> _What this task involves_:
Check every line of the data below for the string "animations", and copy the ones that hold it.

> _Collected data_:
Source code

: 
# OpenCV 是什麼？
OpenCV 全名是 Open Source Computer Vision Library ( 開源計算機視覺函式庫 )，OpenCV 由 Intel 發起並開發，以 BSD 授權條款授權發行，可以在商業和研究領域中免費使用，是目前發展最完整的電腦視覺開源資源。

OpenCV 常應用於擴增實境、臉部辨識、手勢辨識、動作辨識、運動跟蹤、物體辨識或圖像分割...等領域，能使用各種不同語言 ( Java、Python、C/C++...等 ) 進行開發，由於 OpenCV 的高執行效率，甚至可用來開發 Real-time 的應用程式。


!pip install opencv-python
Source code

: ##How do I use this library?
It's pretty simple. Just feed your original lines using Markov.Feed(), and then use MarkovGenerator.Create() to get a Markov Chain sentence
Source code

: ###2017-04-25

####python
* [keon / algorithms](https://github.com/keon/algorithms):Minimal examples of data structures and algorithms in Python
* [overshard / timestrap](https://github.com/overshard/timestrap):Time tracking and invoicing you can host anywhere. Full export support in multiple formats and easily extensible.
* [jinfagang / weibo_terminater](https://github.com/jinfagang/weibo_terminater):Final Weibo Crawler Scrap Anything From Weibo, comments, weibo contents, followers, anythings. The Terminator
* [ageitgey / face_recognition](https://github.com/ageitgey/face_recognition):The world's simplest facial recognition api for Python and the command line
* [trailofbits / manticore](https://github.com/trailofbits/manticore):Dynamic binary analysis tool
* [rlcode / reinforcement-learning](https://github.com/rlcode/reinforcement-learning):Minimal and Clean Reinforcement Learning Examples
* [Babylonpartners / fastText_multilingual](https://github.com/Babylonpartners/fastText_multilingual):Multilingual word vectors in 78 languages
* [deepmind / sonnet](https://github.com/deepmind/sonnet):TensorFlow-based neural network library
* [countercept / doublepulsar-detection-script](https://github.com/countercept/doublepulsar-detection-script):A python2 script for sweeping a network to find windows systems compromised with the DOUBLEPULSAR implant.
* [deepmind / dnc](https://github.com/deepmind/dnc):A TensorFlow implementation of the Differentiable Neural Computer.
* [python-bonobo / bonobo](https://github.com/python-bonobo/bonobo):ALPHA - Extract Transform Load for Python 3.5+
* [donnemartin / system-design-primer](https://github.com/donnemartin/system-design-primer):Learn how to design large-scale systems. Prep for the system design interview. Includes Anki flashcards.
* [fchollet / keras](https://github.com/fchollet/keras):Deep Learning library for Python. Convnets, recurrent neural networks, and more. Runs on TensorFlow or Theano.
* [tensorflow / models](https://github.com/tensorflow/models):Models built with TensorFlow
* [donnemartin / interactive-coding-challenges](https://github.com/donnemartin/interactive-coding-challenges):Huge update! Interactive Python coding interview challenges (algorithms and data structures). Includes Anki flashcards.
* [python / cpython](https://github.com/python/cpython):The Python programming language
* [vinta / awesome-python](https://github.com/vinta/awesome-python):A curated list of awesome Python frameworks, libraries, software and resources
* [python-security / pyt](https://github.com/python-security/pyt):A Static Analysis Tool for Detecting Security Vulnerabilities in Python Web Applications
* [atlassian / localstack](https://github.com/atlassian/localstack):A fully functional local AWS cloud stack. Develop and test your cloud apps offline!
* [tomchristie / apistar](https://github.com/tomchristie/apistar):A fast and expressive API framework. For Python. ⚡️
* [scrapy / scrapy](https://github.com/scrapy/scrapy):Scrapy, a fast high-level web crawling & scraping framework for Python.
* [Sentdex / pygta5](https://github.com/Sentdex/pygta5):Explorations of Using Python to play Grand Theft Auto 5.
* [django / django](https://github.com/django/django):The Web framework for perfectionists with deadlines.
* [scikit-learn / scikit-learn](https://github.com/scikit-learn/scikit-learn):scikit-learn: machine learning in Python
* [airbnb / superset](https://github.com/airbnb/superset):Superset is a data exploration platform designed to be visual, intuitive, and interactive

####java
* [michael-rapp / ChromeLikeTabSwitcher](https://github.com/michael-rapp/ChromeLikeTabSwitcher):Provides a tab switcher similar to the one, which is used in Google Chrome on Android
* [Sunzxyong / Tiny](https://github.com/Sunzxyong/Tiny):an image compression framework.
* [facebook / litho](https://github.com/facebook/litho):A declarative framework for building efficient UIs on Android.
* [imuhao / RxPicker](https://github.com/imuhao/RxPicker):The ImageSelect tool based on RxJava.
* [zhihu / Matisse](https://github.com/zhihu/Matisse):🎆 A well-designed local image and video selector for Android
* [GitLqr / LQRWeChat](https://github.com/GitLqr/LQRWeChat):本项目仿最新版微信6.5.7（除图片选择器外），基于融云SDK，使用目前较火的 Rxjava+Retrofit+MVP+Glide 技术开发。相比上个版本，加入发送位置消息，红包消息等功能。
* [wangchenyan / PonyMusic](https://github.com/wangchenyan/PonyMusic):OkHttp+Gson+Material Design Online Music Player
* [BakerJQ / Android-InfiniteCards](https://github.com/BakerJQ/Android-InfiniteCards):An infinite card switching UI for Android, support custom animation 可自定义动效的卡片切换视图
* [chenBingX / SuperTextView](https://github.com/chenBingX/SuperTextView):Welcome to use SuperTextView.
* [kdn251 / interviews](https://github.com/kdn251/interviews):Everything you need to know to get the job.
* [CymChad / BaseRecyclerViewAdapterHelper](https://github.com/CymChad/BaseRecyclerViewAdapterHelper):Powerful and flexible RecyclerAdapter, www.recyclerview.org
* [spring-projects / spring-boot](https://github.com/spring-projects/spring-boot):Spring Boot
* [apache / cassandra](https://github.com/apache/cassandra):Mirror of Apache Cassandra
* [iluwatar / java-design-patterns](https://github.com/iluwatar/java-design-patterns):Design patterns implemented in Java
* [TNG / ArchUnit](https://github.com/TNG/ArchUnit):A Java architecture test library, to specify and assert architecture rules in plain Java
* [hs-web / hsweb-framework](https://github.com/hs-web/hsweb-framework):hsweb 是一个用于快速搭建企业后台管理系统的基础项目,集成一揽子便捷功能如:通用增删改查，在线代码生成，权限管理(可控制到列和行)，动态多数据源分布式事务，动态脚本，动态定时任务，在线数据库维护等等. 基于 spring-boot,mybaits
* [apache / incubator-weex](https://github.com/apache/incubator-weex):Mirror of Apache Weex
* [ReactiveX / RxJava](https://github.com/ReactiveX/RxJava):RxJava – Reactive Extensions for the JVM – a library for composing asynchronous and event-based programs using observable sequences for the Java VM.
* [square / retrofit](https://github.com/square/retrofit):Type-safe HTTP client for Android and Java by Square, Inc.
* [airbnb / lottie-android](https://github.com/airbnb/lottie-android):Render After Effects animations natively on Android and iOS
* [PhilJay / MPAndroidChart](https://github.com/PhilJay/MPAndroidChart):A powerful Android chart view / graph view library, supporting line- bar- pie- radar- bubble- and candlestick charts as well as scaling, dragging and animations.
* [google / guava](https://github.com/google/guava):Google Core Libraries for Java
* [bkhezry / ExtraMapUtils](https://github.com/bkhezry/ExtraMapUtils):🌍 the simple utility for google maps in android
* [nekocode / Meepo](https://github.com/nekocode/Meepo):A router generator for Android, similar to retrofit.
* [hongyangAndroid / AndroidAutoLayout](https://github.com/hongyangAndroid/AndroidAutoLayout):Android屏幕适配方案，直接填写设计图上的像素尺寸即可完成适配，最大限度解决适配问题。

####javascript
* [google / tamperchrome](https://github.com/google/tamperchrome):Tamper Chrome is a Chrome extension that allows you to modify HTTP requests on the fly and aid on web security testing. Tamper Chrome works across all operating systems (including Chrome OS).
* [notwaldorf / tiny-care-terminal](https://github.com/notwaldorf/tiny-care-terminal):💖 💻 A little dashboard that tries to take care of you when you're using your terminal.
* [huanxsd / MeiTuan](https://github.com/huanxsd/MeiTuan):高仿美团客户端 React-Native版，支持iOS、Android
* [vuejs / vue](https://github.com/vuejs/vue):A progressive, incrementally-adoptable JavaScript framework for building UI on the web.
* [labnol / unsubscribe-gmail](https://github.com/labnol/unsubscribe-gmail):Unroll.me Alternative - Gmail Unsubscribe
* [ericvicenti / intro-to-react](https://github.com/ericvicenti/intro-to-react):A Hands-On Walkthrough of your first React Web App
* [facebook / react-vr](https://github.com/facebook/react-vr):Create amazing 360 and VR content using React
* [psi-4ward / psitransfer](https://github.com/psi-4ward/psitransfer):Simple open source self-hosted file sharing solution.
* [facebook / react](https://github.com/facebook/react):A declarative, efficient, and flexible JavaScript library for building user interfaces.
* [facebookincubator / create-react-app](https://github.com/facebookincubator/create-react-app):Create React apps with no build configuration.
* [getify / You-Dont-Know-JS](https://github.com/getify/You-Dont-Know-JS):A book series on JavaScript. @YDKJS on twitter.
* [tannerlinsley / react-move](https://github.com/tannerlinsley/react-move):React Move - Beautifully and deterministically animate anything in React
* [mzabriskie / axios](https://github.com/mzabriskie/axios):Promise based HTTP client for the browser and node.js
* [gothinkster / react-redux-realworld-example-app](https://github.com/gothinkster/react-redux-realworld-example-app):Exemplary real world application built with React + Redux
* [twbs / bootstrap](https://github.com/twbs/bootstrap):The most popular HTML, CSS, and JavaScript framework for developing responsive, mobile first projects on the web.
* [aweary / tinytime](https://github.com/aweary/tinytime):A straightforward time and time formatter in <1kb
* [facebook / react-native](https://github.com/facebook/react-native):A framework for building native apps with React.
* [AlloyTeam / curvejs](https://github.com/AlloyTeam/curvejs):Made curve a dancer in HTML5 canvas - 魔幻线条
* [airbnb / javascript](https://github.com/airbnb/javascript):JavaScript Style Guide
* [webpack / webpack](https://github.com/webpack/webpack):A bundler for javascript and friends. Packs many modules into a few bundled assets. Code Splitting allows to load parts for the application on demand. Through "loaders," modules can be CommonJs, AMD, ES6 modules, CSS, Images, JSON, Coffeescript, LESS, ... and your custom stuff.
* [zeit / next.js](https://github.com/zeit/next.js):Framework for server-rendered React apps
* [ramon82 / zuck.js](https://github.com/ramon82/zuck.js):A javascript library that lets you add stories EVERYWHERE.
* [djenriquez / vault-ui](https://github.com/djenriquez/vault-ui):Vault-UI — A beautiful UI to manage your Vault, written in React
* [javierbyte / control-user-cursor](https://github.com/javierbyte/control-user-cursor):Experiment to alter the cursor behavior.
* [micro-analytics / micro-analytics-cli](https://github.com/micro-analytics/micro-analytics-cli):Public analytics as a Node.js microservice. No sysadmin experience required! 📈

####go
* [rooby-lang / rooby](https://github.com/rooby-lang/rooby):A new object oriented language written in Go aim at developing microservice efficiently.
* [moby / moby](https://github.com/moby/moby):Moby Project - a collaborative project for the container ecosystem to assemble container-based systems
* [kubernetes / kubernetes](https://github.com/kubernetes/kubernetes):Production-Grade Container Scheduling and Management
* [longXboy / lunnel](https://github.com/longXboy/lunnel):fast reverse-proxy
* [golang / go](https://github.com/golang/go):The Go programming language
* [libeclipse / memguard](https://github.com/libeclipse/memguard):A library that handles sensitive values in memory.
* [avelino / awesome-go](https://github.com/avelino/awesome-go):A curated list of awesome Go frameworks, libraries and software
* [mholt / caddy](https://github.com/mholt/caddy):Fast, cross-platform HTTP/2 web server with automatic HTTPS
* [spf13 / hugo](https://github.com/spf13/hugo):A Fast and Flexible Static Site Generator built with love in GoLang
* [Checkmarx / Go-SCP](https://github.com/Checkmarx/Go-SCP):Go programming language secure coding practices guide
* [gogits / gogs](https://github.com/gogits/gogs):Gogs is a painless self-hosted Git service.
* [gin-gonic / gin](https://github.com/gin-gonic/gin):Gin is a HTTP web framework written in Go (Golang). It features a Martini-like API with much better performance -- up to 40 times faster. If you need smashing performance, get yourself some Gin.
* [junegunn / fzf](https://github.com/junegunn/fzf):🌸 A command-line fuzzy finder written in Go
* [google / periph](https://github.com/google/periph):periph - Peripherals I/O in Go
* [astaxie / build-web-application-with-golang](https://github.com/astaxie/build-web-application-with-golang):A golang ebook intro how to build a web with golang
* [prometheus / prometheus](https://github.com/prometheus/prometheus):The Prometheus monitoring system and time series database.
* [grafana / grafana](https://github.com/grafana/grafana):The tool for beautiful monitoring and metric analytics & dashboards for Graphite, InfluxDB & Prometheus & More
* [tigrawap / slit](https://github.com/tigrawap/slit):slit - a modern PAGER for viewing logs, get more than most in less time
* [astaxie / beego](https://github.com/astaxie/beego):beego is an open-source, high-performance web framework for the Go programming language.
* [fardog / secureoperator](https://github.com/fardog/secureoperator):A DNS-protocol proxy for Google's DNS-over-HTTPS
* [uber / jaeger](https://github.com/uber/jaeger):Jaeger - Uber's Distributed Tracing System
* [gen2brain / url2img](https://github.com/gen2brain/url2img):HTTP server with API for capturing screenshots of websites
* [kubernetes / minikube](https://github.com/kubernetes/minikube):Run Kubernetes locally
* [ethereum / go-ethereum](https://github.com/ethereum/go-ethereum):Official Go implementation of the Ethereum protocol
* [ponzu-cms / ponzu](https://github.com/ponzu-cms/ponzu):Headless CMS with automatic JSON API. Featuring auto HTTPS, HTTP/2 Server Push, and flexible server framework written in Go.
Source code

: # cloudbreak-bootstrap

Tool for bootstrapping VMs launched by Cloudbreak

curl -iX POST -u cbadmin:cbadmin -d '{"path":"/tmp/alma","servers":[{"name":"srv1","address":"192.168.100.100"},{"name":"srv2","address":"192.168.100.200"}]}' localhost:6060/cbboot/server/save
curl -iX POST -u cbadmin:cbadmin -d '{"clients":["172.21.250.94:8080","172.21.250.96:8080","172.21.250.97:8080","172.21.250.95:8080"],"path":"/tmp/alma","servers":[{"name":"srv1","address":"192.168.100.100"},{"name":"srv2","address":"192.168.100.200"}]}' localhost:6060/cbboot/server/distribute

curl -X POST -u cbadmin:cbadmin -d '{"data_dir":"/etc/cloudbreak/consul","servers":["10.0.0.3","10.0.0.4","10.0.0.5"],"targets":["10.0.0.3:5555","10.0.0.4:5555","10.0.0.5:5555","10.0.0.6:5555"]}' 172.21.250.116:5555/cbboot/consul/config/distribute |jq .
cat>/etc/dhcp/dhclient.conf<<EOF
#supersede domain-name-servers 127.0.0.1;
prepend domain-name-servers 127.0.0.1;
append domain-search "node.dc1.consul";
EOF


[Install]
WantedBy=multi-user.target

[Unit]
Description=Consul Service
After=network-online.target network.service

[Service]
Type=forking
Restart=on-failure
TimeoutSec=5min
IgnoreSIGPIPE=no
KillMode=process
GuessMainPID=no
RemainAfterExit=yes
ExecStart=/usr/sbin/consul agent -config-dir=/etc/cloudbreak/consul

> _Exercise solution_:
* [airbnb / lottie-android](https://github.com/airbnb/lottie-android):Render After Effects animations natively on Android and iOS
* [PhilJay / MPAndroidChart](https://github.com/PhilJay/MPAndroidChart):A powerful Android chart view / graph view library, supporting line- bar- pie- radar- bubble- and candlestick charts as well as scaling, dragging and animations.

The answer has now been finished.